▸ **Problem requirements**: Across these entries, how many lines contain the word "être"? Answer with only the number.

▸ **Data to examine**:
--- START ---

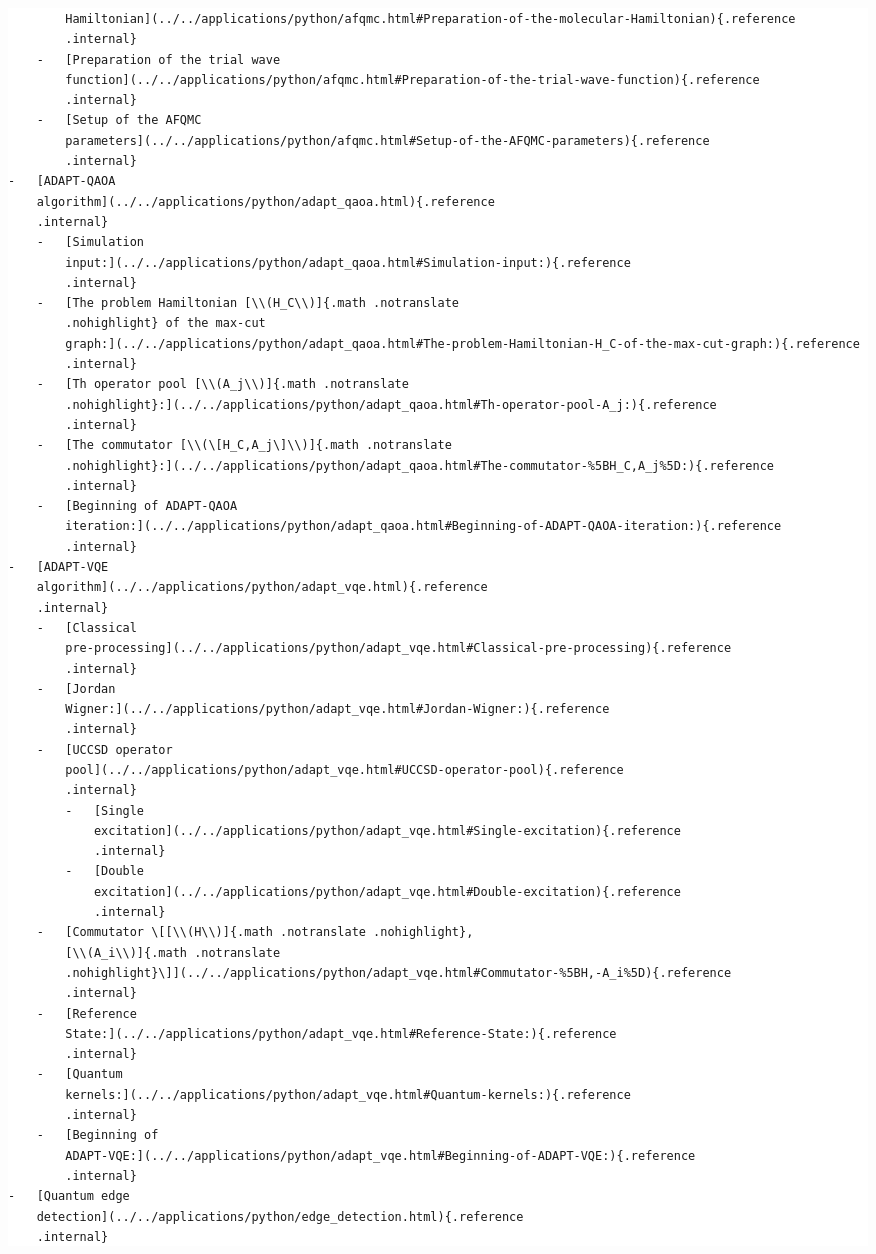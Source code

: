             Hamiltonian](../../applications/python/afqmc.html#Preparation-of-the-molecular-Hamiltonian){.reference
            .internal}
        -   [Preparation of the trial wave
            function](../../applications/python/afqmc.html#Preparation-of-the-trial-wave-function){.reference
            .internal}
        -   [Setup of the AFQMC
            parameters](../../applications/python/afqmc.html#Setup-of-the-AFQMC-parameters){.reference
            .internal}
    -   [ADAPT-QAOA
        algorithm](../../applications/python/adapt_qaoa.html){.reference
        .internal}
        -   [Simulation
            input:](../../applications/python/adapt_qaoa.html#Simulation-input:){.reference
            .internal}
        -   [The problem Hamiltonian [\\(H_C\\)]{.math .notranslate
            .nohighlight} of the max-cut
            graph:](../../applications/python/adapt_qaoa.html#The-problem-Hamiltonian-H_C-of-the-max-cut-graph:){.reference
            .internal}
        -   [Th operator pool [\\(A_j\\)]{.math .notranslate
            .nohighlight}:](../../applications/python/adapt_qaoa.html#Th-operator-pool-A_j:){.reference
            .internal}
        -   [The commutator [\\(\[H_C,A_j\]\\)]{.math .notranslate
            .nohighlight}:](../../applications/python/adapt_qaoa.html#The-commutator-%5BH_C,A_j%5D:){.reference
            .internal}
        -   [Beginning of ADAPT-QAOA
            iteration:](../../applications/python/adapt_qaoa.html#Beginning-of-ADAPT-QAOA-iteration:){.reference
            .internal}
    -   [ADAPT-VQE
        algorithm](../../applications/python/adapt_vqe.html){.reference
        .internal}
        -   [Classical
            pre-processing](../../applications/python/adapt_vqe.html#Classical-pre-processing){.reference
            .internal}
        -   [Jordan
            Wigner:](../../applications/python/adapt_vqe.html#Jordan-Wigner:){.reference
            .internal}
        -   [UCCSD operator
            pool](../../applications/python/adapt_vqe.html#UCCSD-operator-pool){.reference
            .internal}
            -   [Single
                excitation](../../applications/python/adapt_vqe.html#Single-excitation){.reference
                .internal}
            -   [Double
                excitation](../../applications/python/adapt_vqe.html#Double-excitation){.reference
                .internal}
        -   [Commutator \[[\\(H\\)]{.math .notranslate .nohighlight},
            [\\(A_i\\)]{.math .notranslate
            .nohighlight}\]](../../applications/python/adapt_vqe.html#Commutator-%5BH,-A_i%5D){.reference
            .internal}
        -   [Reference
            State:](../../applications/python/adapt_vqe.html#Reference-State:){.reference
            .internal}
        -   [Quantum
            kernels:](../../applications/python/adapt_vqe.html#Quantum-kernels:){.reference
            .internal}
        -   [Beginning of
            ADAPT-VQE:](../../applications/python/adapt_vqe.html#Beginning-of-ADAPT-VQE:){.reference
            .internal}
    -   [Quantum edge
        detection](../../applications/python/edge_detection.html){.reference
        .internal}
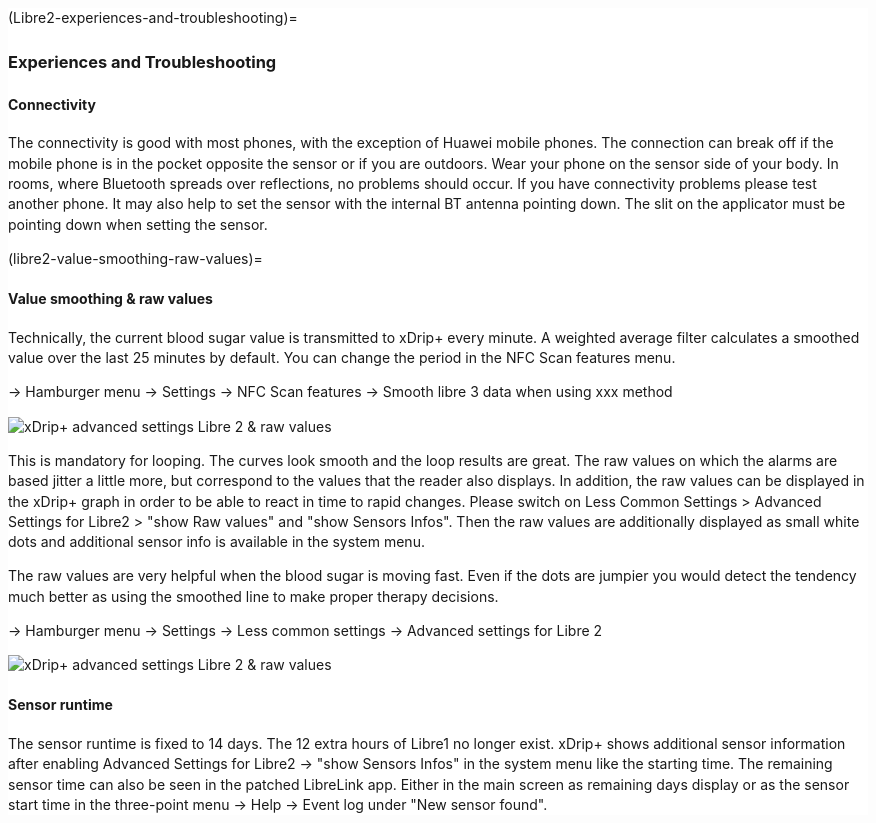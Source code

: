 (Libre2-experiences-and-troubleshooting)=
### Experiences and Troubleshooting

#### Connectivity

The connectivity is good with most phones, with the exception of Huawei
mobile phones. The connection can break
off if the mobile phone is in the pocket opposite the sensor or if you
are outdoors. Wear your phone on the sensor
side of your body. In rooms, where Bluetooth spreads over reflections, no
problems should occur. If you have connectivity problems please test
another phone. It may also help to set the sensor with the internal BT
antenna pointing down. The slit on the applicator must be pointing down
when setting the sensor.

(libre2-value-smoothing-raw-values)=
#### Value smoothing & raw values

Technically, the current blood sugar value is transmitted to xDrip+ every minute. A weighted average filter calculates a smoothed value over the last 25 minutes by default. You can change the period in the NFC Scan features menu.

→ Hamburger menu → Settings → NFC Scan features → Smooth libre 3 data when using xxx method

![xDrip+ advanced settings Libre 2 & raw values](../images/xDrip_Libre3_Smooth.png)

This is mandatory for looping. The curves look smooth and the loop results are great. The raw values on which the
alarms are based jitter a little more, but correspond to the values that
the reader also displays. In addition, the raw values can be displayed
in the xDrip+ graph in order to be able to react in time to rapid
changes. Please switch on Less Common Settings \> Advanced Settings for
Libre2 \> "show Raw values" and "show Sensors Infos". Then the raw
values are additionally displayed as small white dots and additional
sensor info is available in the system menu.

The raw values are very helpful when the blood sugar is moving fast.
Even if the dots are jumpier you would detect the tendency much better
as using the smoothed line to make proper therapy decisions.

→ Hamburger menu → Settings → Less common settings → Advanced settings for Libre 2

![xDrip+ advanced settings Libre 2 & raw values](../images/Libre2_RawValues.png)

#### Sensor runtime

The sensor runtime is fixed to 14 days. The 12 extra hours of Libre1 no
longer exist. xDrip+ shows additional sensor information after enabling
Advanced Settings for Libre2 → "show Sensors Infos" in the system menu
like the starting time. The remaining sensor time can also be seen in
the patched LibreLink app. Either in the main screen as remaining days
display or as the sensor start time in the three-point menu → Help → Event
log under "New sensor found".
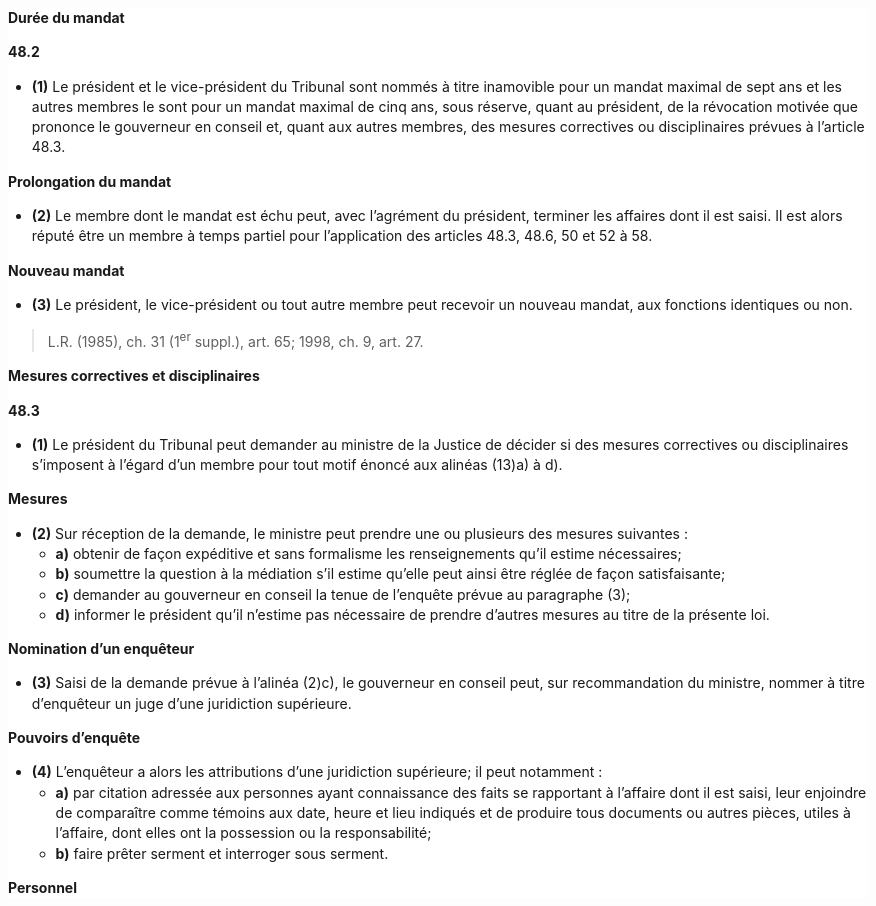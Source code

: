 **Durée du mandat**

**48.2** 

- **(1)** Le président et le vice-président du Tribunal sont nommés à titre inamovible pour un mandat maximal de sept ans et les autres membres le sont pour un mandat maximal de cinq ans, sous réserve, quant au président, de la révocation motivée que prononce le gouverneur en conseil et, quant aux autres membres, des mesures correctives ou disciplinaires prévues à l’article 48.3.

**Prolongation du mandat**

- **(2)** Le membre dont le mandat est échu peut, avec l’agrément du président, terminer les affaires dont il est saisi. Il est alors réputé être un membre à temps partiel pour l’application des articles 48.3, 48.6, 50 et 52 à 58.

**Nouveau mandat**

- **(3)** Le président, le vice-président ou tout autre membre peut recevoir un nouveau mandat, aux fonctions identiques ou non.
> L.R. (1985), ch. 31 (1<sup>er</sup> suppl.), art. 65; 1998, ch. 9, art. 27.





**Mesures correctives et disciplinaires**

**48.3** 

- **(1)** Le président du Tribunal peut demander au ministre de la Justice de décider si des mesures correctives ou disciplinaires s’imposent à l’égard d’un membre pour tout motif énoncé aux alinéas (13)a) à d).

**Mesures**

- **(2)** Sur réception de la demande, le ministre peut prendre une ou plusieurs des mesures suivantes :
	- **a)** obtenir de façon expéditive et sans formalisme les renseignements qu’il estime nécessaires;
	- **b)** soumettre la question à la médiation s’il estime qu’elle peut ainsi être réglée de façon satisfaisante;
	- **c)** demander au gouverneur en conseil la tenue de l’enquête prévue au paragraphe (3);
	- **d)** informer le président qu’il n’estime pas nécessaire de prendre d’autres mesures au titre de la présente loi.

**Nomination d’un enquêteur**

- **(3)** Saisi de la demande prévue à l’alinéa (2)c), le gouverneur en conseil peut, sur recommandation du ministre, nommer à titre d’enquêteur un juge d’une juridiction supérieure.

**Pouvoirs d’enquête**

- **(4)** L’enquêteur a alors les attributions d’une juridiction supérieure; il peut notamment :
	- **a)** par citation adressée aux personnes ayant connaissance des faits se rapportant à l’affaire dont il est saisi, leur enjoindre de comparaître comme témoins aux date, heure et lieu indiqués et de produire tous documents ou autres pièces, utiles à l’affaire, dont elles ont la possession ou la responsabilité;
	- **b)** faire prêter serment et interroger sous serment.

**Personnel**

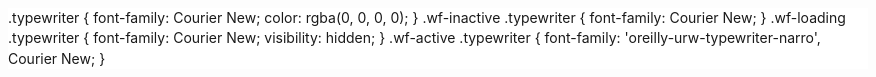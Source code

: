 .typewriter {
  font-family: Courier New;
  color: rgba(0, 0, 0, 0); 
}
.wf-inactive .typewriter {
  font-family: Courier New;
}
.wf-loading .typewriter {
  font-family: Courier New;
  visibility: hidden;
}
.wf-active .typewriter {
  font-family: 'oreilly-urw-typewriter-narro', Courier New;
}

</style>

<script src="//cdn.oreillystatic.com/ajax/libs/jquery/1.7.2/jquery.min.js" type="text/javascript"></script>
<script src="/javascripts/application.js?1473866115" type="text/javascript"></script>
<script src="//cdn.oreillystatic.com/ajax/libs/jqueryui/1.8.23/jquery-ui.min.js" type="text/javascript"></script>
<script src="//cdn.oreillystatic.com/en/assets/1/eventprovider/1/jquery_star_rating_pack.js?03" type="text/javascript"></script>
<script src="//cdn.oreillystatic.com/en/assets/1/eventprovider/1/jquery.form.min.js" type="text/javascript"></script>
<script src="/javascripts/coinbase-registration.js?1473866115" type="text/javascript"></script>



<link href="//cdn.oreillystatic.com/en/assets/1/eventprovider/1/jquery.rating-3.14.css" media="screen" rel="stylesheet" type="text/css" /><link href="http://conferences.oreilly.com/artificial-intelligence/ai-deep-learning-bots-ny/public/schedule/slot_css/386?date=2016-09-26&amp;public=true&amp;review=false&amp;" media="screen" rel="stylesheet" type="text/css" />

<script type="text/javascript">

</script>


<style>
  .en_eval_link { vertical-align:top; }
  </style>


<title>
Schedule: O'Reilly Artificial Intelligence Conference, September 26 -
27, 2016, New York
</title>
<meta name="google-site-verification" content="uidfKEBgRM3o0f3aRFrGfEaDFmNW42xVK6BMMo6bL6Y" />

<meta name="viewport" content="width=device-width, initial-scale=1">


<style>
*, *:after, *:before {
  -webkit-box-sizing: border-box;
  -moz-box-sizing: border-box;
  box-sizing: border-box;
}
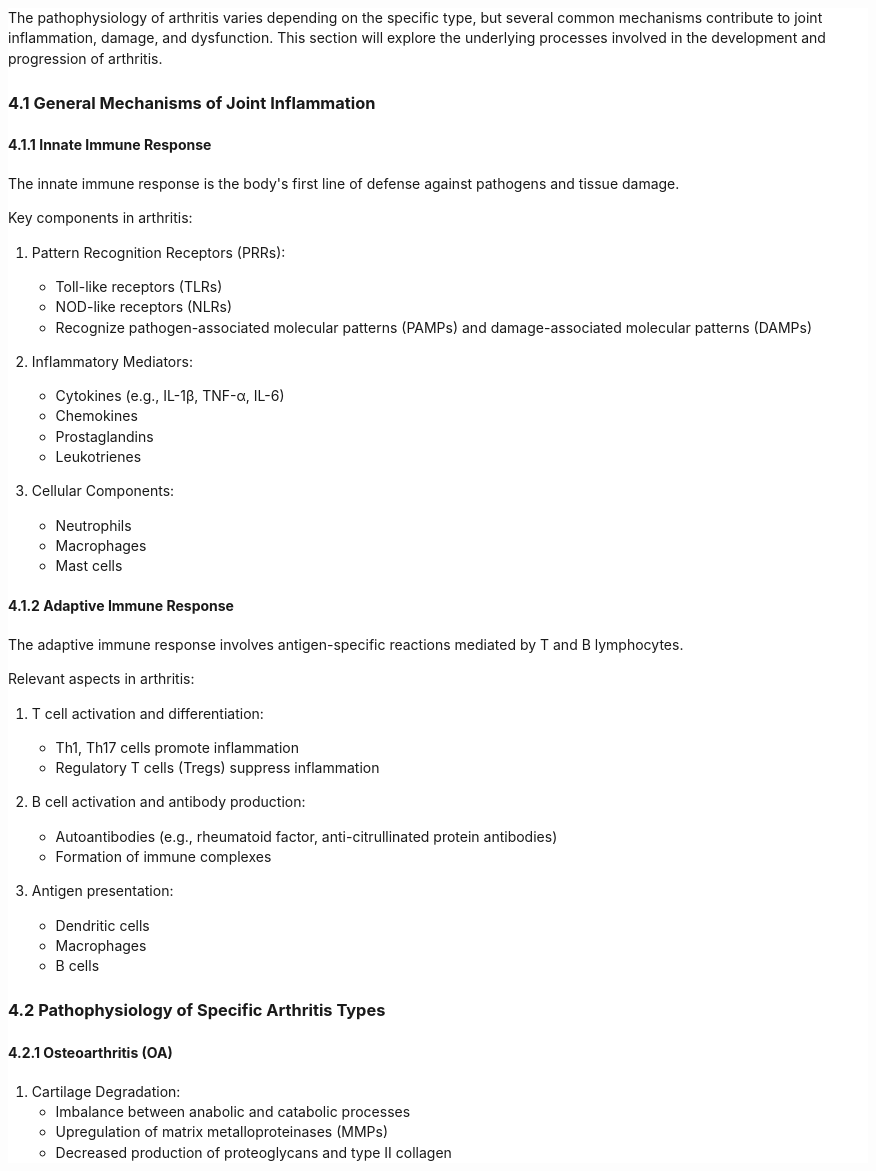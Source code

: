 The pathophysiology of arthritis varies depending on the specific type, but several common mechanisms contribute to joint inflammation, damage, and dysfunction. This section will explore the underlying processes involved in the development and progression of arthritis.

### 4.1 General Mechanisms of Joint Inflammation

#### 4.1.1 Innate Immune Response

<definition>The innate immune response is the body's first line of defense against pathogens and tissue damage.</definition>

Key components in arthritis:

1. Pattern Recognition Receptors (PRRs):
   - Toll-like receptors (TLRs)
   - NOD-like receptors (NLRs)
   - Recognize pathogen-associated molecular patterns (PAMPs) and damage-associated molecular patterns (DAMPs)

2. Inflammatory Mediators:
   - Cytokines (e.g., IL-1β, TNF-α, IL-6)
   - Chemokines
   - Prostaglandins
   - Leukotrienes

3. Cellular Components:
   - Neutrophils
   - Macrophages
   - Mast cells

#### 4.1.2 Adaptive Immune Response

<definition>The adaptive immune response involves antigen-specific reactions mediated by T and B lymphocytes.</definition>

Relevant aspects in arthritis:

1. T cell activation and differentiation:
   - Th1, Th17 cells promote inflammation
   - Regulatory T cells (Tregs) suppress inflammation

2. B cell activation and antibody production:
   - Autoantibodies (e.g., rheumatoid factor, anti-citrullinated protein antibodies)
   - Formation of immune complexes

3. Antigen presentation:
   - Dendritic cells
   - Macrophages
   - B cells

### 4.2 Pathophysiology of Specific Arthritis Types

#### 4.2.1 Osteoarthritis (OA)

1. Cartilage Degradation:
   - Imbalance between anabolic and catabolic processes
   - Upregulation of matrix metalloproteinases (MMPs)
   - Decreased production of proteoglycans and type II collagen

--- END ---

▸ **The completed task**: 2